◆ **WORK ORDER**: Copy out each line of the data that holds the string "Popular".

◆ **EXTRACTED INFORMATION**:
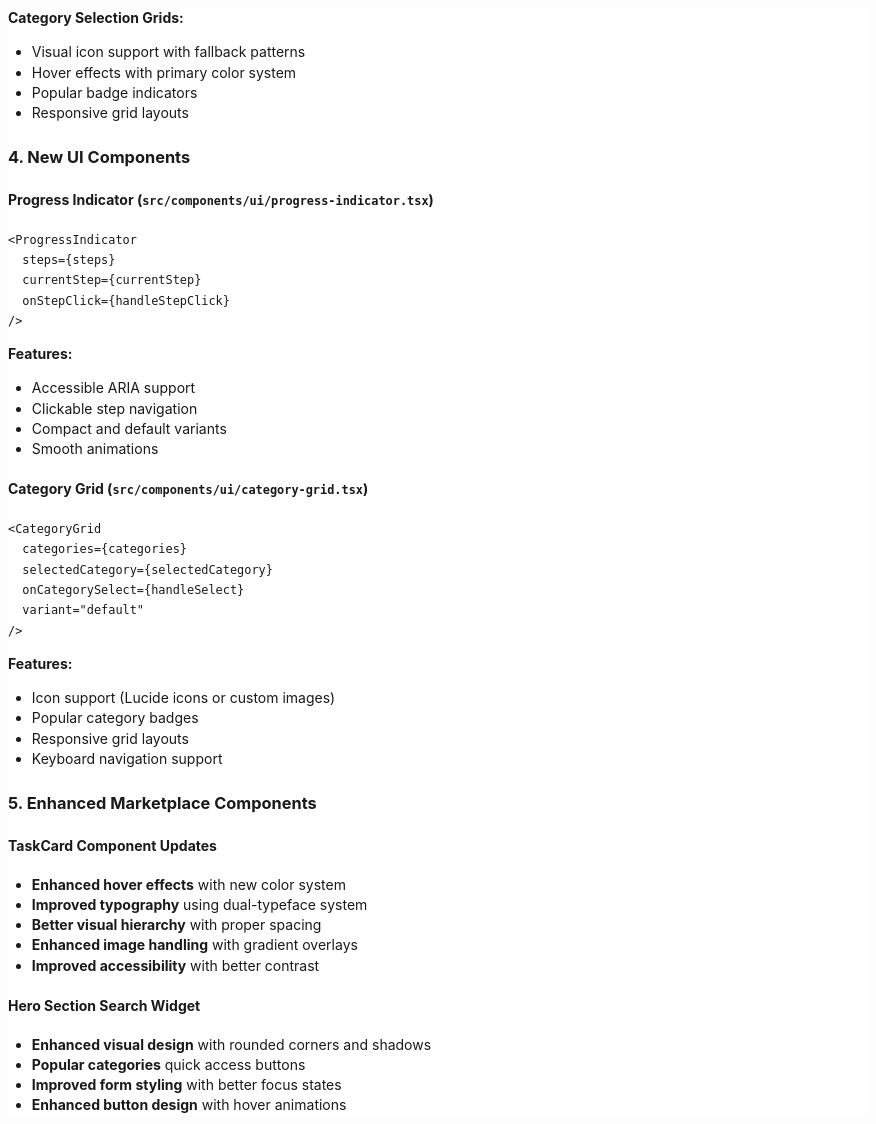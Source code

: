 **Category Selection Grids:**
- Visual icon support with fallback patterns
- Hover effects with primary color system
- Popular badge indicators
- Responsive grid layouts

### 4. New UI Components

#### Progress Indicator (`src/components/ui/progress-indicator.tsx`)
```tsx
<ProgressIndicator
  steps={steps}
  currentStep={currentStep}
  onStepClick={handleStepClick}
/>
```

**Features:**
- Accessible ARIA support
- Clickable step navigation
- Compact and default variants
- Smooth animations

#### Category Grid (`src/components/ui/category-grid.tsx`)
```tsx
<CategoryGrid
  categories={categories}
  selectedCategory={selectedCategory}
  onCategorySelect={handleSelect}
  variant="default"
/>
```

**Features:**
- Icon support (Lucide icons or custom images)
- Popular category badges
- Responsive grid layouts
- Keyboard navigation support

### 5. Enhanced Marketplace Components

#### TaskCard Component Updates
- **Enhanced hover effects** with new color system
- **Improved typography** using dual-typeface system
- **Better visual hierarchy** with proper spacing
- **Enhanced image handling** with gradient overlays
- **Improved accessibility** with better contrast

#### Hero Section Search Widget
- **Enhanced visual design** with rounded corners and shadows
- **Popular categories** quick access buttons
- **Improved form styling** with better focus states
- **Enhanced button design** with hover animations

◆ **TASK RESULT**:
- Popular badge indicators
- Popular category badges
- **Popular categories** quick access buttons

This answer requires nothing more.